Eis a glória do homem
Luz clara que as trevas
Não puderam vencer
Eis o cordeiro de Deus
Recém nascido em Belém
E já no altar colocado
Eis o Cristo de Deus
O Verbo que a tudo criou
Agora criado e nascido.
O eterno torna-se tempo
E o tempo em eternidade
Mistério incompreensível:
Das três pessoas divinas
Uma tomou nossa carne
Para nos fazer conhecer
De Deus a intimidade
Deus é agora menino
Homem tornado divino
Frágil e inofensivo
Deixando se aproximar
O homem, agora sem medo
Eis a glória de Deus
Lá nas alturas do céu
E cá embaixo, na terra
Paz a todo homem
Que dele se achega:
Homens de boa vontade

sábado, 8 de dezembro de 2012

Onde te escondes

Amor, onde te escondes?
Aonde foste que não te vejo
Que não te sinto aqui
Neste lugar que quisera
Fosse teu, minha alma?
Onde te escondeste?
Vejo-te longe, fora
de mim, noutra parte
Saio a procurar-te
E assim te tenho
Mas não posso possuir-te
E posso tocar-te, ver-te
Fora de mim e eu aí
Fora de mim, onde estás
E podes estar aqui
Dentro de mim
Escondido aqui

quinta-feira, 6 de dezembro de 2012

Quase Natal

É quase Natal. A esperança aparece discretamente nos cantos de todos os lugares (ou quase todos). Há esperança lá onde costuma prevalecer o medo, a amargura, a ansiedade e as tantas preocupações que nossa modernidade nos impõe. Mas ainda é quase Natal. A esperança torna-se infinita, desobediente, alargada pelos desejos rasos que são ventilados como se foram justos, verdadeiros, duradouros. É quase Natal. Apenas quase. Temo que fique assim, como há tanto tempo está, simples repetição dos mesmos dizeres de sempre, desejos repetidos, sonhos repetidos, ilusões repetidas e, então, é Natal. Mas ainda é quase Natal, apenas quase, esperança infinita, apenas, apenas esperança. Nossos olhares miram alto enquanto cantamos, entusiasmados e vestidos de branco esperamos a próxima troca de calendário.

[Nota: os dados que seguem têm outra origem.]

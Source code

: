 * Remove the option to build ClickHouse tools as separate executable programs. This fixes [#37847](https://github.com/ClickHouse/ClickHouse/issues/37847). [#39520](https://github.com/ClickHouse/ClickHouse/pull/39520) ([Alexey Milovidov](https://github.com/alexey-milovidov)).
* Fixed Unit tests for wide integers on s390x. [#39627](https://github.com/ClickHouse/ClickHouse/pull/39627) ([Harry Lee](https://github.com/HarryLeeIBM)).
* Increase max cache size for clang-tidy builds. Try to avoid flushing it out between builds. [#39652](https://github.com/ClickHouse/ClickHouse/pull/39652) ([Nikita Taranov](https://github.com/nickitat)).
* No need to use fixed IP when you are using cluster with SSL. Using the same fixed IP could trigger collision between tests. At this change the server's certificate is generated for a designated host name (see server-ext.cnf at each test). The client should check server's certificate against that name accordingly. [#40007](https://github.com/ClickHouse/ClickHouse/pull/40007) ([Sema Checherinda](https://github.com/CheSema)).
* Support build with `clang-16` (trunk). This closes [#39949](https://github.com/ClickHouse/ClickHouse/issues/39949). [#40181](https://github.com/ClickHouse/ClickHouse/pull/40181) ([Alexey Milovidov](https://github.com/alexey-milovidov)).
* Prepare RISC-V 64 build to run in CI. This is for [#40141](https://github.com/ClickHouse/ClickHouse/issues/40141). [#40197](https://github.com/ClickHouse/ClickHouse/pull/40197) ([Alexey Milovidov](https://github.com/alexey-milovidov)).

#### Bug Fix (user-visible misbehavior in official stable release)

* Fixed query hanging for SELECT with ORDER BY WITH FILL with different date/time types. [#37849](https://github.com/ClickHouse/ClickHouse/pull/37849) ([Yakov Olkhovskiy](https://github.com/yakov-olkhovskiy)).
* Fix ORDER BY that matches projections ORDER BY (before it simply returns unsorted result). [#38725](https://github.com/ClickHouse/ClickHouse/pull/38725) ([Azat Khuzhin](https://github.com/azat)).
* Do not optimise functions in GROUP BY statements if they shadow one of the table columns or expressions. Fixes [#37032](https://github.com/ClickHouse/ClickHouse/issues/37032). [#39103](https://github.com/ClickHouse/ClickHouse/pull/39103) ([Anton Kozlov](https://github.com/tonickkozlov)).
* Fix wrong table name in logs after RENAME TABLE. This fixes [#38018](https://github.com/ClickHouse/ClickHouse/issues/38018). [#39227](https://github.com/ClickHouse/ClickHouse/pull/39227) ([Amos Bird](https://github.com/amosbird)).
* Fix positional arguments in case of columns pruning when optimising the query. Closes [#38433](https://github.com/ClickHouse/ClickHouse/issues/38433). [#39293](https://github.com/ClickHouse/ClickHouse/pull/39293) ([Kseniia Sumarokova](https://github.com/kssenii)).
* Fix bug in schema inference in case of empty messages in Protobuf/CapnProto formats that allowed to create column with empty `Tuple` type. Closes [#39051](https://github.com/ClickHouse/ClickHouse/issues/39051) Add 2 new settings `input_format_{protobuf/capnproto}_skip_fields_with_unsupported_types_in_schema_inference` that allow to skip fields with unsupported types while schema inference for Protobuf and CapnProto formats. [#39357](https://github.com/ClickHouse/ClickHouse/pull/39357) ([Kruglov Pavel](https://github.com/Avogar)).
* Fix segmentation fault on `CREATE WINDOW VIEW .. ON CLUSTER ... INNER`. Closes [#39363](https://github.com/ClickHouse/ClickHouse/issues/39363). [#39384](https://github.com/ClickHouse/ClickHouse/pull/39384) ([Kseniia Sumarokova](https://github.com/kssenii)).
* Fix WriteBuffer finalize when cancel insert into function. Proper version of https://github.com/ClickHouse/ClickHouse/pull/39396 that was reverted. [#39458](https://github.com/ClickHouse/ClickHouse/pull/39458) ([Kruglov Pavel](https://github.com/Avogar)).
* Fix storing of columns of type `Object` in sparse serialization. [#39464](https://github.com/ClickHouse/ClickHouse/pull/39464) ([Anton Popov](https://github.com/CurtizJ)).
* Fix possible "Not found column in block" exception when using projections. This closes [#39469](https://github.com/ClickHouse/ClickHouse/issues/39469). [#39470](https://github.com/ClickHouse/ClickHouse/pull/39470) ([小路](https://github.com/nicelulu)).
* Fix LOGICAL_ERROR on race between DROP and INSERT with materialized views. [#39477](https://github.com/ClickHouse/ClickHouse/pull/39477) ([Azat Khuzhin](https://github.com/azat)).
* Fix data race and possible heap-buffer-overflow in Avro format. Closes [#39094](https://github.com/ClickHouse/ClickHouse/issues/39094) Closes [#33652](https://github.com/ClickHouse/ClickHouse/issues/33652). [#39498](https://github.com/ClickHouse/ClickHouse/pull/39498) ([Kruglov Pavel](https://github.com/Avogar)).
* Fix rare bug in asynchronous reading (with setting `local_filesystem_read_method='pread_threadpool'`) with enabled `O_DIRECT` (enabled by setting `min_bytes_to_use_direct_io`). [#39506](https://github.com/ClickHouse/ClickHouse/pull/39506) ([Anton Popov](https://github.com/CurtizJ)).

Então, é (quase) Natal, e o que você fez? Esqueceu-se do motivo do Natal, provavelmente. É estranho como nossa "modernidade" quer esquecer seus próprios motivos cristãos enquanto nega a cristandade, seus próprios princípios religiosos, numa auto-implosão (in)consciente. E ainda é quase Natal. Por quanto tempo ainda será quase Natal? Exilamos o Cristo no passado e num futuro que não chega, enquanto penamos em esperanças falíveis e sonhos etéreos de felicidades consumíveis. Será sempre quase Natal?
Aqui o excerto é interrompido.